- [WHAT IS BEING ASKED] From the data below, return the exact lines starting at the line containing "question as dots" and ending at the line containing "particle to itself", both included, and nothing else.

- [EXCERPTED DATA]
▼▼▼
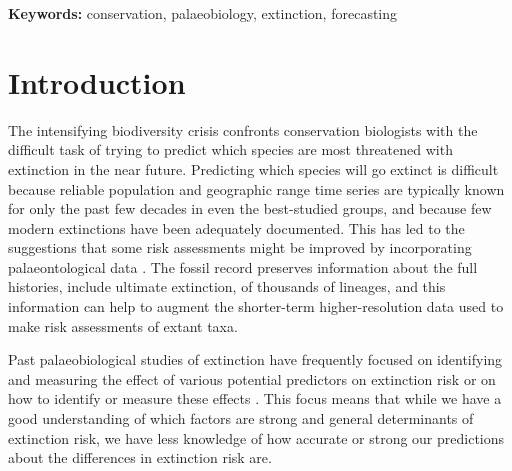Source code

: \documentclass[12pt,letterpaper]{article}
\begin{document}
\begin{refsection}
\begin{abstract}
\end{abstract}

{\bf Keywords:} conservation, palaeobiology, extinction, forecasting



\section{Introduction}

The intensifying biodiversity crisis confronts conservation biologists with the difficult task of trying to predict which species are most threatened with extinction in the near future. Predicting which species will go extinct is difficult because reliable population and geographic range time series are typically known for only the past few decades in even the best-studied groups, and because few modern extinctions have been adequately documented. This has led to the suggestions that some risk assessments might be improved by incorporating palaeontological data \citep{Finnegan2015,Kiessling2016}. The fossil record preserves information about the full histories, include ultimate extinction, of thousands of lineages, and this information can help to augment the shorter-term higher-resolution data used to make risk assessments of extant taxa.

Past palaeobiological studies of extinction have frequently focused on identifying and measuring the effect of various potential predictors on extinction risk \citep{Harnik2011,Smits2015,Peters2008,Payne2007,Harnik2012,Ezard2011,Foote2006} or on how to identify or measure these effects \citep{Alroy2010a,Alroy2014,Alroy2001,Alroy2000,Alroy2000b,Foote2001}. This focus means that while we have a good understanding of which factors are strong and general determinants of extinction risk, we have less knowledge of how accurate or strong our predictions about the differences in extinction risk are. 


\end{refsection}
\end{document}
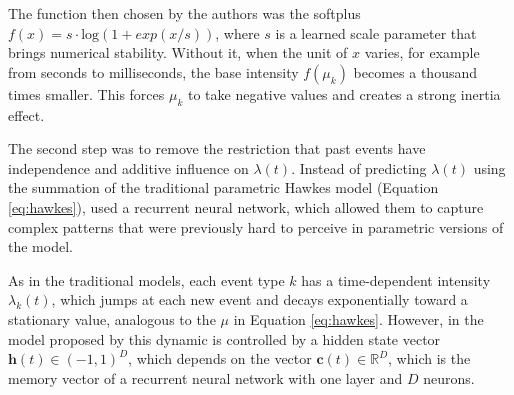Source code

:     The function then chosen by the authors was the softplus $f(x) = s \cdot \mathrm{log}(1 + exp(x/s))$, where $s$ is a learned scale parameter that brings numerical stability. Without it, when the unit of $x$ varies, for example from seconds to milliseconds, the base intensity $f(\mu_k)$ becomes a thousand times smaller. This forces $\mu_k$ to take negative values and creates a strong inertia effect.

    The second step was to remove the restriction that past events have independence and additive influence on $\lambda(t)$. Instead of predicting $\lambda(t)$ using the summation of the traditional parametric Hawkes model (Equation \eqref{eq:hawkes}),  used a recurrent neural network, which allowed them to capture complex patterns that were previously hard to perceive in parametric versions of the model.

    As in the traditional models, each event type $k$ has a time-dependent intensity $\lambda_k(t)$, which jumps at each new event and decays exponentially toward a stationary value, analogous to the $\mu$ in Equation \eqref{eq:hawkes}. However, in the model proposed by  this dynamic is controlled by a hidden state vector $\mathbf{h}(t) \in (-1,1)^D$, which depends on the vector $\mathbf{c}(t) \in \mathbb{R}^D$, which is the memory vector of a recurrent neural network with one layer and $D$ neurons.

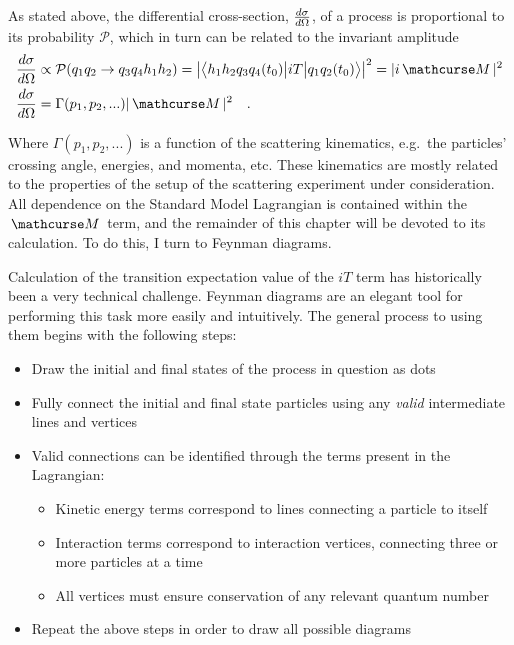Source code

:     As stated above, the differential cross-section, $\frac{d \sigma}{d \Omega}$,
        of a process is proportional to its probability $\mathcal{P}$,
        which in turn can be related to the invariant amplitude
    \begin{equation} \begin{split}
        \dXsec &\propto \mathcal{P}( q_{1} q_{2} \rightarrow q_{3} q_{4} h_1 h_2 ) 
            = \left| \TbraketA{ h_1 h_2 q_{3} q_{4} (t_0)}{iT}{q_{1} q_{2} (t_0)} \right|^2 
            = |i \invAmp|^2 
        \\\dXsec &= \Gamma(p_1, p_2, ...) |\invAmp|^2
        \quad.
    \end{split} \end{equation}

    Where $\Gamma(p_1, p_2, ...)$ is a function of the scattering kinematics,
        e.g.\ the particles' crossing angle, energies, and momenta, etc.
    These kinematics are mostly related to the properties of the setup of the scattering experiment under consideration.
    All dependence on the Standard Model Lagrangian is contained within the $\invAmp$ term,
        and the remainder of this chapter will be devoted to its calculation.
    To do this, I turn to Feynman diagrams.

    Calculation of the transition expectation value of the $iT$ term has historically been a very technical challenge.
    Feynman diagrams are an elegant tool for performing this task more easily and intuitively.
    The general process to using them begins with the following steps:
    \begin{itemize}
        \item Draw the initial and final states of the process in question as dots
        \item Fully connect the initial and final state particles using any \textit{valid} intermediate lines and vertices
        \item Valid connections can be identified through the terms present in the Lagrangian:
        \begin{itemize}
            \item Kinetic energy terms correspond to lines connecting a particle to itself
            \item Interaction terms correspond to interaction vertices, connecting three or more particles at a time
            \item All vertices must ensure conservation of any relevant quantum number
        \end{itemize}
        \item Repeat the above steps in order to draw all possible diagrams
    \end{itemize}

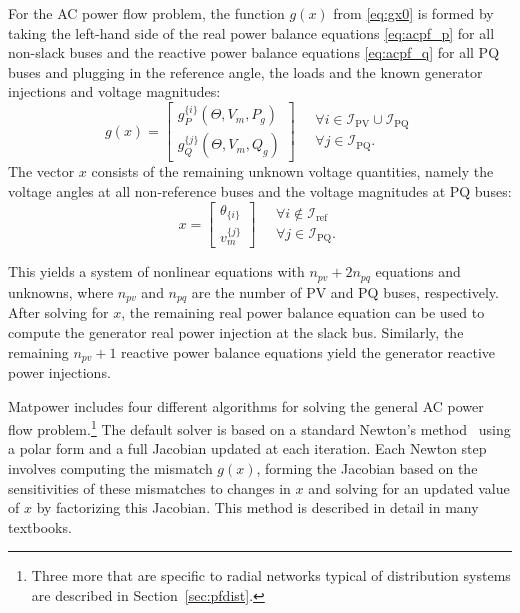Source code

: \documentclass[12pt]{article}
\newcommand{\matpower}[0]{{\sc Matpower}}
\numberwithin{equation}{section}
\numberwithin{table}{section}
\numberwithin{figure}{section}
\begin{document}
For the AC power flow problem, the function $g(x)$ from \eqref{eq:gx0} is formed by taking the left-hand side of the real power balance equations \eqref{eq:acpf_p} for all non-slack buses and the reactive power balance equations \eqref{eq:acpf_q} for all PQ buses and plugging in the reference angle, the loads and the known generator injections and voltage magnitudes:
\begin{equation}
g(x) = \left[\begin{array}{c}
g_P^{\{i\}}(\Theta, V_m, P_g) \\
g_Q^{\{j\}}(\Theta, V_m, Q_g)
\end{array}\right] \quad
\begin{array}{l}
\forall i \in \mathcal{I}_\mathrm{PV} \cup \mathcal{I}_\mathrm{PQ} \\
\forall j \in \mathcal{I}_\mathrm{PQ}.
\end{array}
\label{eq:g_acpf}
\end{equation}
The vector $x$ consists of the remaining unknown voltage quantities, namely the voltage angles at all non-reference buses and the voltage magnitudes at PQ buses:
\begin{equation}
x = \left[\begin{array}{c}
\theta_{\{i\}} \\
v_m^{\{j\}}
\end{array}\right] \quad
\begin{array}{l}
\forall i \notin \mathcal{I}_\mathrm{ref} \\
\forall j \in \mathcal{I}_\mathrm{PQ}.
\end{array}
\label{eq:x_acpf}
\end{equation}

This yields a system of nonlinear equations with $n_{pv} + 2n_{pq}$ equations and unknowns, where $n_{pv}$ and $n_{pq}$ are the number of PV and PQ buses, respectively. After solving for $x$, the remaining real power balance equation can be used to compute the generator real power injection at the slack bus. Similarly, the remaining $n_{pv} + 1$ reactive power balance equations yield the generator reactive power injections.

\matpower{} includes four different algorithms for solving the general AC power flow problem.\footnote{Three more that are specific to radial networks typical of distribution systems are described in Section~\ref{sec:pfdist}.} The default solver is based on a standard Newton's method~\cite{tinney1967} using a polar form and a full Jacobian updated at each iteration. Each Newton step involves computing the mismatch $g(x)$, forming the Jacobian based on the sensitivities of these mismatches to changes in $x$ and solving for an updated value of $x$ by factorizing this Jacobian. This method is described in detail in many textbooks.
\end{document}
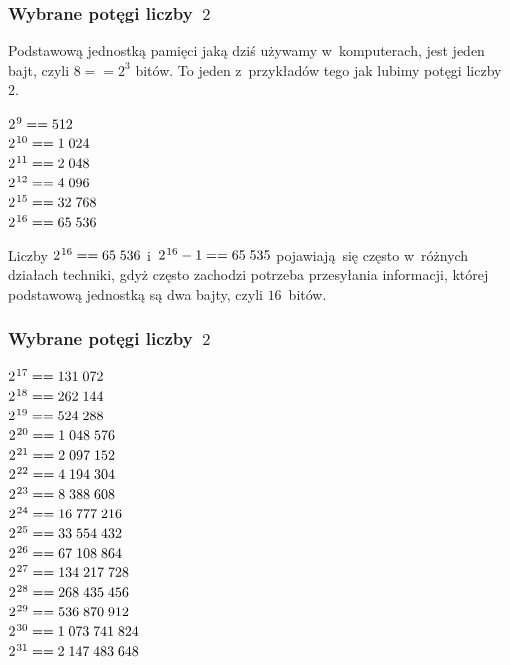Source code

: \documentclass[10pt,t]{beamer}
\begin{document}
\begin{frame}
  \frametitle{Wybrane potęgi liczby~$2$}


  Podstawową jednostką pamięci jaką dziś używamy w~komputerach, jest
  jeden bajt, czyli $8 == 2^{ 3 }$ bitów. To jeden z~przykładów tego jak
  lubimy potęgi liczby~$2$.

  $2^{ \hspace{0.07em} 9 } == 512$ \\[0.1em]
  $2^{ \hspace{0.07em} 10 } == 1 \; 024$ \\[0.1em]
  $2^{ \hspace{0.07em} 11 } == 2 \; 048$ \\[0.1em]
  $2^{ \hspace{0.07em} 12 } == 4 \; 096$ \\[0.1em]
  $2^{ \hspace{0.07em} 15 } == 32 \; 768$ \\[0.1em]
  $2^{ \hspace{0.07em} 16 } == 65 \; 536$

  Liczby $2^{ \hspace{0.07em} 16 } == 65 \; 536$
  i~$2^{ \hspace{0.07em} 16 } - 1 == 65 \; 535$ pojawiają~się
  często w~różnych działach techniki, gdyż często zachodzi potrzeba
  przesyłania informacji, której podstawową jednostką są dwa bajty,
  czyli $16$~bitów.

\end{frame}





\begin{frame}
  \frametitle{Wybrane potęgi liczby~$2$}


  $2^{ \hspace{0.07em} 17 } == 131 \; 072$ \\[0.1em]
  $2^{ \hspace{0.07em} 18 } == 262 \; 144$ \\[0.1em]
  $2^{ \hspace{0.07em} 19 } == 524 \; 288$ \\[0.1em]
  $2^{ \hspace{0.07em} 20 } == 1 \; 048 \; 576$ \\[0.1em]
  $2^{ \hspace{0.07em} 21 } == 2 \; 097 \; 152$ \\[0.1em]
  $2^{ \hspace{0.07em} 22 } == 4 \; 194 \; 304$ \\[0.1em]
  $2^{ \hspace{0.07em} 23 } == 8 \; 388 \; 608$ \\[0.1em]
  $2^{ \hspace{0.07em} 24 } == 16 \; 777 \; 216$ \\[0.1em]
  $2^{ \hspace{0.07em} 25 } == 33 \; 554 \; 432$ \\[0.1em]
  $2^{ \hspace{0.07em} 26 } == 67 \; 108 \; 864$ \\[0.1em]
  $2^{ \hspace{0.07em} 27 } == 134 \; 217 \; 728$ \\[0.1em]
  $2^{ \hspace{0.07em} 28 } == 268 \; 435 \; 456$ \\[0.1em]
  $2^{ \hspace{0.07em} 29 } == 536 \; 870 \; 912$ \\[0.1em]
  $2^{ \hspace{0.07em} 30 } == 1 \; 073 \; 741 \; 824$ \\[0.1em]
  $2^{ \hspace{0.07em} 31 } == 2 \; 147 \; 483 \; 648$

\end{frame}
\end{document}
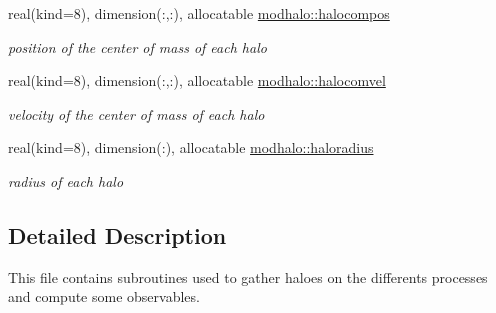 \begin{DoxyCompactItemize}
real(kind=8), dimension(\+:,\+:), allocatable \hyperlink{namespacemodhalo_a872c41ce5ed017bb6f443156dd18d0af}{modhalo\+::halocompos}
\begin{DoxyCompactList}\small\item\em position of the center of mass of each halo \end{DoxyCompactList}\item 
real(kind=8), dimension(\+:,\+:), allocatable \hyperlink{namespacemodhalo_ad9aa6bd557e4766c0d1d612e203a1e67}{modhalo\+::halocomvel}
\begin{DoxyCompactList}\small\item\em velocity of the center of mass of each halo \end{DoxyCompactList}\item 
real(kind=8), dimension(\+:), allocatable \hyperlink{namespacemodhalo_ac245616b2bd1db72ab7891e811f668de}{modhalo\+::haloradius}
\begin{DoxyCompactList}\small\item\em radius of each halo \end{DoxyCompactList}\end{DoxyCompactItemize}


\subsection{Detailed Description}
This file contains subroutines used to gather haloes on the differents processes and compute some observables. 

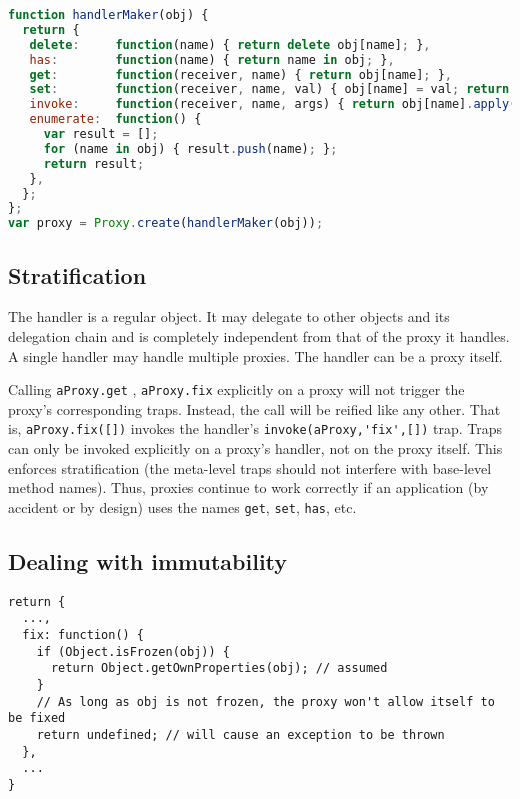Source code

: \documentclass[10pt,legalpaper]{article}
\begin{document}
\begin{lstlisting}[language=javascript]
function handlerMaker(obj) {
  return {
   delete:     function(name) { return delete obj[name]; },    
   has:        function(name) { return name in obj; },
   get:        function(receiver, name) { return obj[name]; },
   set:        function(receiver, name, val) { obj[name] = val; return true; },
   invoke:     function(receiver, name, args) { return obj[name].apply(obj,args); },
   enumerate:  function() {
     var result = [];
     for (name in obj) { result.push(name); };
     return result;
   }, 
  };
};
var proxy = Proxy.create(handlerMaker(obj));
\end{lstlisting}

\subsection{Stratification}

The handler is a regular object. It may delegate to other objects and its delegation chain and is completely independent from that of the proxy it handles. A single handler may handle multiple proxies. The handler can be a proxy itself.

Calling \lstinline{aProxy.get} , \lstinline{aProxy.fix} explicitly on a proxy will not trigger the proxy’s corresponding traps. Instead, the call will be reified like any other. That is, \lstinline{aProxy.fix([])} invokes the handler’s \lstinline{invoke(aProxy,'fix',[])} trap. Traps can only be invoked explicitly on a proxy’s handler, not on the proxy itself. This enforces stratification (the meta-level traps should not interfere with base-level method names). Thus, proxies continue to work correctly if an application (by accident or by design) uses the names \texttt{get}, \texttt{set}, \texttt{has}, etc.

\subsection{Dealing with immutability}


\begin{lstlisting}
return {
  ...,
  fix: function() {
    if (Object.isFrozen(obj)) {
      return Object.getOwnProperties(obj); // assumed
    }
    // As long as obj is not frozen, the proxy won't allow itself to be fixed
    return undefined; // will cause an exception to be thrown
  },
  ...
}
\end{lstlisting}
\end{document}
▲▲▲
- [COMPLETED EXERCISE]
        \item Draw the initial and final states of the process in question as dots
        \item Fully connect the initial and final state particles using any \textit{valid} intermediate lines and vertices
        \item Valid connections can be identified through the terms present in the Lagrangian:
        \begin{itemize}
            \item Kinetic energy terms correspond to lines connecting a particle to itself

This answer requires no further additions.